寡作で知られるテレンス・マリック監督新作はブラッド・ピット主演作です。もちろん一筋縄にはいかないものの、最初の方にヒントはいくつか転がっているのでさほど難解ではありません。それでも明確なストーリーがあるわけではないので、どこに落ち着くか分からないという点では不安を感じる人も出そうです。前半で主に描かれるのは自然と人間の対立です。西洋人と日本人では自然に対する考え方が大きく違います。それは八百万の神の国である日本人とキリスト教徒(GODの意味で使われるYOUがとても多いです)の違いでもあります。たとえば311を天罰だという声があったとしても、西洋人は神から人間への仕打ちのために自然を利用したと考え、日本人はいつもならやさしい母なる自然が時おり見せる厳しい面ととらえます。日本人にとっての神は自然と同化されているか、いつもは意識しないような曖昧な存在です。西洋人にとっての自然ははじめから脅威であり、押さえ込むべき対象となっています。彼らは自然を壊すためにプロメテウスの火を使い、自然を壊して文明を築き上げました。この映画ではそうした対立構造を恐竜から人類の起源まで使った幻想的な映像を交えて1950年代のアメリカで話が展開します。

やがてその対立は絶対的な父権を振りかざす父親オブライエン氏(ブラッド・ピット)とそれに抵抗する子供たちと母親(ジェシカ・チャステイン)という構造に収斂されてゆきます。熱心なキリスト教信者の父親が神を、母親が自然を象徴していることになります。父親は母親をコントロールしようと力を振るうのです。ただしここは単なる家庭不和にも見えてしまい退屈するのも事実です。この映画はヨブ記が引用されますが、次男を失うなど父親は自分が正しいと思うことをいくらやっても報われず、いらだつ場面が多いです。

この映画にはキリスト教への不信を感じます。宗教不信に陥ったときに、ヨーロッパなら土着的な信仰に返ることができますが、白人移民が作り上げた国家であるアメリカではそれが難しいので、その代わりに他の文化から何らかの思想を導入する必要があります。監督のひとつの狙いはそのへんにあるのではないでしょうか。前作『ニュー・ワールド』ではイギリス人側の砦内の寒々とした風景とインディアンの豊穣な土地が対比されていたように記憶しています。

オブライエン氏の息子ジャックは父親に反抗しています。しかしショーン・ペン演じる成長したジャック(建築家という資料もあるのですが、劇中で言及されていたかは憶えていません)がいる場所は直線的なデザインの建物です。自然と真逆なデザインはキリスト教的と言えます。これはジャックが父親に抵抗しながらも父親と似たように家庭しか築けなかった可能性が大です。父親の持っていた古い価値観に抵抗しようとしてもそこから逃れることはできないのです。同じように今のアメリカに不満を感じても、自分がアメリカ人であることから逃れなれないというのが監督の主張だとするのは考えすぎでしょうか。

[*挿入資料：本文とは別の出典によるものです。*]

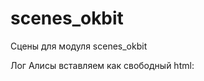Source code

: # scenes_okbit
Сцены для модуля scenes_okbit

Лог Алисы вставляем как свободный html:
<style>
b {
        color:blue; /* цвет имени */
}

   .shout_form { 
            display: none!important;
    }
.shout_content {
        font-size: inherit;
        color: black; /* цвет основного текста */
  </style>
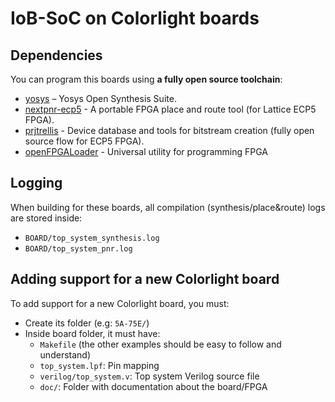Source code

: # IoB-SoC on Colorlight boards

## Dependencies
You can program this boards using **a fully open source toolchain**:
- [yosys](https://github.com/YosysHQ/yosys) – Yosys Open Synthesis Suite.
- [nextpnr-ecp5](https://github.com/YosysHQ/nextpnr) - A portable FPGA place and route tool (for Lattice ECP5 FPGA).
- [prjtrellis](https://github.com/YosysHQ/prjtrellis) - Device database and tools for bitstream creation (fully open source flow for ECP5 FPGA).
- [openFPGALoader](https://github.com/trabucayre/openFPGALoader) - Universal utility for programming FPGA

## Logging
When building for these boards, all compilation (synthesis/place&route) logs are stored inside:
- `BOARD/top_system_synthesis.log`
- `BOARD/top_system_pnr.log`

## Adding support for a new Colorlight board
To add support for a new Colorlight board, you must:
- Create its folder (e.g: `5A-75E/`)
- Inside board folder, it must have:
  - `Makefile` (the other examples should be easy to follow and understand)
  - `top_system.lpf`: Pin mapping
  - `verilog/top_system.v`: Top system Verilog source file
  - `doc/`: Folder with documentation about the board/FPGA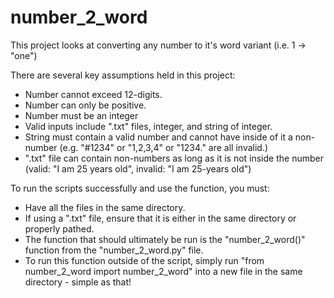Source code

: # number_2_word

This project looks at converting any number to it's word variant (i.e. 1 -> "one")

There are several key assumptions held in this project:
- Number cannot exceed 12-digits.
- Number can only be positive.
- Number must be an integer
- Valid inputs include ".txt" files, integer, and string of integer. 
- String must contain a valid number and cannot have inside of it a non-number (e.g. "#1234" or "1,2,3,4" or "1234." are all invalid.)  
- ".txt" file can contain non-numbers as long as it is not inside the number (valid: "I am 25 years old", invalid: "I am 25-years old")

To run the scripts successfully and use the function, you must:
- Have all the files in the same directory.
- If using a ".txt" file, ensure that it is either in the same directory or properly pathed.
- The function that should ultimately be run is the "number_2_word()" function from the "number_2_word.py" file.
- To run this function outside of the script, simply run "from number_2_word import number_2_word" into a new file in the same directory - simple as that!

俳優ではブラッド・ピットが中心にいます。いらいらした父親という役で、とくに子供たちには憎まれないといけません。ブラッド・ピットは大熱演ではないもののけっこう難しい役だと思いました。それよりはオブライエン夫人を演じたジェシカ・チャステインのほうが印象に残りました。これまで知らなかった女優ですが、赤毛に柔和な表情が特徴的です。3人兄弟ではジャックを演じたハンター・マクラケンの冷たい表情が起用された一番の理由ではないでしょうか。これに対して次男R.L.を演じたララミー・エップラーはどことなく女優のミシェル・ウィリアムズに目元と口元が似たやさしい表情をしています。三男スティーヴは単純にかわいいです。などと書いていますが、物語中でこの3人のキャラクターや名前を覚えきれていませんでした。監督にそうした意識がないのでしょう。最後に現在のジャックを演じるのはショーン・ペン、苦虫を潰したような表情で、これを長時間見ると辛いのですが、出演時間が短いと逆に効果的です。